(Assignment):
A word-for-word copy of the line containing "draft of our paper" and every following line to the end of the data below is all the answer should hold.

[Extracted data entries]
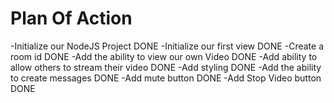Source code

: # Plan Of Action

-Initialize our NodeJS Project DONE
-Initialize our first view DONE
-Create a room id DONE
-Add the ability to view our own Video DONE
-Add ability to allow others to stream their video DONE
-Add styling DONE
-Add the ability to create messages DONE
-Add mute button DONE
-Add Stop Video button DONE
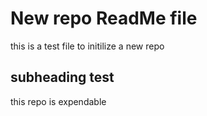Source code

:# New repo ReadMe file 
this is a test file to initilize a new repo

## subheading test
this repo is expendable 
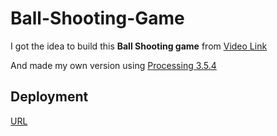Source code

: # Ball-Shooting-Game


I got the idea to build this **Ball Shooting game** from [Video Link](https://youtu.be/eI9idPTT0c4) 

And made my own version using [Processing 3.5.4](https://processing.org)


## Deployment

[URL](https://krunal9220.github.io/Ball-Shooting-Game/)
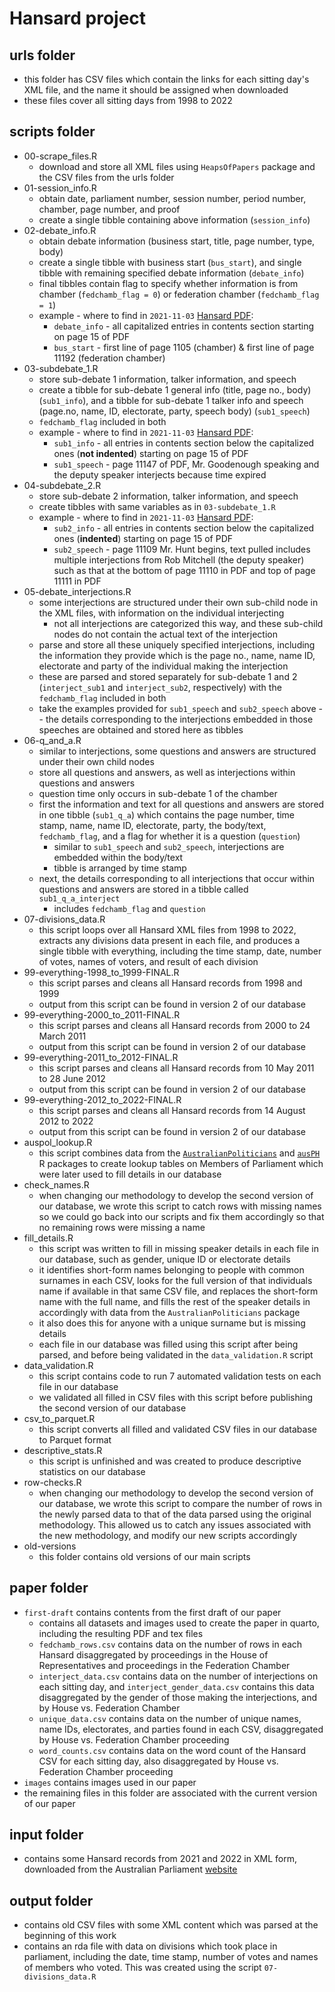 # Hansard project

## urls folder

-   this folder has CSV files which contain the links for each sitting day's XML file, and the name it should be assigned when downloaded
-   these files cover all sitting days from 1998 to 2022

## scripts folder

-   00-scrape_files.R
    -   download and store all XML files using `HeapsOfPapers` package and the CSV files from the urls folder
-   01-session_info.R
    -   obtain date, parliament number, session number, period number, chamber, page number, and proof
    -   create a single tibble containing above information (`session_info`)
-   02-debate_info.R
    -   obtain debate information (business start, title, page number, type, body)
    -   create a single tibble with business start (`bus_start`), and single tibble with remaining specified debate information (`debate_info`)
    -   final tibbles contain flag to specify whether information is from chamber (`fedchamb_flag = 0`) or federation chamber (`fedchamb_flag = 1`)
    -   example - where to find in `2021-11-03` [Hansard PDF](https://parlinfo.aph.gov.au/parlInfo/download/chamber/hansardr/25175/toc_pdf/House%20of%20Representatives_2021_11_30_Official.pdf;fileType=application%2Fpdf):
        -   `debate_info` - all capitalized entries in contents section starting on page 15 of PDF
        -   `bus_start` - first line of page 1105 (chamber) & first line of page 11192 (federation chamber)
-   03-subdebate_1.R
    -   store sub-debate 1 information, talker information, and speech
    -   create a tibble for sub-debate 1 general info (title, page no., body) (`sub1_info`), and a tibble for sub-debate 1 talker info and speech (page.no, name, ID, electorate, party, speech body) (`sub1_speech`)
    -   `fedchamb_flag` included in both
    -   example - where to find in `2021-11-03` [Hansard PDF](https://parlinfo.aph.gov.au/parlInfo/download/chamber/hansardr/25175/toc_pdf/House%20of%20Representatives_2021_11_30_Official.pdf;fileType=application%2Fpdf):
        -   `sub1_info` - all entries in contents section below the capitalized ones (**not indented**) starting on page 15 of PDF
        -   `sub1_speech` - page 11147 of PDF, Mr. Goodenough speaking and the deputy speaker interjects because time expired
-   04-subdebate_2.R
    -   store sub-debate 2 information, talker information, and speech
    -   create tibbles with same variables as in `03-subdebate_1.R`
    -   example - where to find in `2021-11-03` [Hansard PDF](https://parlinfo.aph.gov.au/parlInfo/download/chamber/hansardr/25175/toc_pdf/House%20of%20Representatives_2021_11_30_Official.pdf;fileType=application%2Fpdf):
        -   `sub2_info` - all entries in contents section below the capitalized ones (**indented**) starting on page 15 of PDF
        -   `sub2_speech` - page 11109 Mr. Hunt begins, text pulled includes multiple interjections from Rob Mitchell (the deputy speaker) such as that at the bottom of page 11110 in PDF and top of page 11111 in PDF
-   05-debate_interjections.R
    -   some interjections are structured under their own sub-child node in the XML files, with information on the individual interjecting
        -   not all interjections are categorized this way, and these sub-child nodes do not contain the actual text of the interjection
    -   parse and store all these uniquely specified interjections, including the information they provide which is the page no., name, name ID, electorate and party of the individual making the interjection
    -   these are parsed and stored separately for sub-debate 1 and 2 (`interject_sub1` and `interject_sub2`, respectively) with the `fedchamb_flag` included in both
    -   take the examples provided for `sub1_speech` and `sub2_speech` above -- the details corresponding to the interjections embedded in those speeches are obtained and stored here as tibbles
-   06-q_and_a.R
    -   similar to interjections, some questions and answers are structured under their own child nodes
    -   store all questions and answers, as well as interjections within questions and answers
    -   question time only occurs in sub-debate 1 of the chamber
    -   first the information and text for all questions and answers are stored in one tibble (`sub1_q_a`) which contains the page number, time stamp, name, name ID, electorate, party, the body/text, `fedchamb_flag`, and a flag for whether it is a question (`question`)
        -   similar to `sub1_speech` and `sub2_speech`, interjections are embedded within the body/text
        -   tibble is arranged by time stamp
    -   next, the details corresponding to all interjections that occur within questions and answers are stored in a tibble called `sub1_q_a_interject`
        -   includes `fedchamb_flag` and `question`
- 07-divisions_data.R
    -   this script loops over all Hansard XML files from 1998 to 2022, extracts any divisions data present in each file, and produces a single tibble with everything, including the time stamp, date, number of votes, names of voters, and result of each division
- 99-everything-1998_to_1999-FINAL.R
    -   this script parses and cleans all Hansard records from 1998 and 1999
    -   output from this script can be found in version 2 of our database
- 99-everything-2000_to_2011-FINAL.R
    -   this script parses and cleans all Hansard records from 2000 to 24 March 2011
    -   output from this script can be found in version 2 of our database
- 99-everything-2011_to_2012-FINAL.R
    -   this script parses and cleans all Hansard records from 10 May 2011 to 28 June 2012
    -   output from this script can be found in version 2 of our database
- 99-everything-2012_to_2022-FINAL.R
    -   this script parses and cleans all Hansard records from 14 August 2012 to 2022
    -   output from this script can be found in version 2 of our database
- auspol_lookup.R
    -   this script combines data from the [`AustralianPoliticians`](https://github.com/RohanAlexander/AustralianPoliticians) and [`ausPH`](https://github.com/palesl/ausPH) R packages to create lookup tables on Members of Parliament which were later used to fill details in our database
- check_names.R
    - when changing our methodology to develop the second version of our database, we wrote this script to catch rows with missing names so we could go back into our scripts and fix them accordingly so that no remaining rows were missing a name
- fill_details.R
    - this script was written to fill in missing speaker details in each file in our database, such as gender, unique ID or electorate details
    - it identifies short-form names belonging to people with common surnames in each CSV, looks for the full version of that individuals name if available in that same CSV file, and replaces the short-form name with the full name, and fills the rest of the speaker details in accordingly with data from the `AustralianPoliticians` package
    - it also does this for anyone with a unique surname but is missing details
    - each file in our database was filled using this script after being parsed, and before being validated in the `data_validation.R` script
- data_validation.R
    -   this script contains code to run 7 automated validation tests on each file in our database
    -   we validated all filled in CSV files with this script before publishing the second version of our database
- csv_to_parquet.R
    -   this script converts all filled and validated CSV files in our database to Parquet format
- descriptive_stats.R
    - this script is unfinished and was created to produce descriptive statistics on our database
- row-checks.R
    -   when changing our methodology to develop the second version of our database, we wrote this script to compare the number of rows in the newly parsed data to that of the data parsed using the original methodology. This allowed us to catch any issues associated with the new methodology, and modify our new scripts accordingly
- old-versions
    -   this folder contains old versions of our main scripts

## paper folder

-   `first-draft` contains contents from the first draft of our paper
      -   contains all datasets and images used to create the paper in quarto, including the resulting PDF and tex files
      -   `fedchamb_rows.csv` contains data on the number of rows in each Hansard disaggregated by proceedings in the House of Representatives and proceedings in the Federation Chamber
      -   `interject_data.csv` contains data on the number of interjections on each sitting day, and `interject_gender_data.csv` contains this data disaggregated by the gender of those making the interjections, and by House vs. Federation Chamber
      -   `unique_data.csv` contains data on the number of unique names, name IDs, electorates, and parties found in each CSV, disaggregated by House vs. Federation Chamber proceeding
      -   `word_counts.csv` contains data on the word count of the Hansard CSV for each sitting day, also disaggregated by House vs. Federation Chamber proceeding
-   `images` contains images used in our paper
-    the remaining files in this folder are associated with the current version of our paper





## input folder

- contains some Hansard records from 2021 and 2022 in XML form, downloaded from the Australian Parliament [website](https://www.aph.gov.au/Parliamentary_Business/Hansard/Hansreps_2011)

## output folder

- contains old CSV files with some XML content which was parsed at the beginning of this work
- contains an rda file with data on divisions which took place in parliament, including the date, time stamp, number of votes and names of members who voted. This was created using the script `07-divisions_data.R`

(Your solution):
-   `first-draft` contains contents from the first draft of our paper
      -   contains all datasets and images used to create the paper in quarto, including the resulting PDF and tex files
      -   `fedchamb_rows.csv` contains data on the number of rows in each Hansard disaggregated by proceedings in the House of Representatives and proceedings in the Federation Chamber
      -   `interject_data.csv` contains data on the number of interjections on each sitting day, and `interject_gender_data.csv` contains this data disaggregated by the gender of those making the interjections, and by House vs. Federation Chamber
      -   `unique_data.csv` contains data on the number of unique names, name IDs, electorates, and parties found in each CSV, disaggregated by House vs. Federation Chamber proceeding
      -   `word_counts.csv` contains data on the word count of the Hansard CSV for each sitting day, also disaggregated by House vs. Federation Chamber proceeding
-   `images` contains images used in our paper
-    the remaining files in this folder are associated with the current version of our paper





## input folder

- contains some Hansard records from 2021 and 2022 in XML form, downloaded from the Australian Parliament [website](https://www.aph.gov.au/Parliamentary_Business/Hansard/Hansreps_2011)

## output folder

- contains old CSV files with some XML content which was parsed at the beginning of this work
- contains an rda file with data on divisions which took place in parliament, including the date, time stamp, number of votes and names of members who voted. This was created using the script `07-divisions_data.R`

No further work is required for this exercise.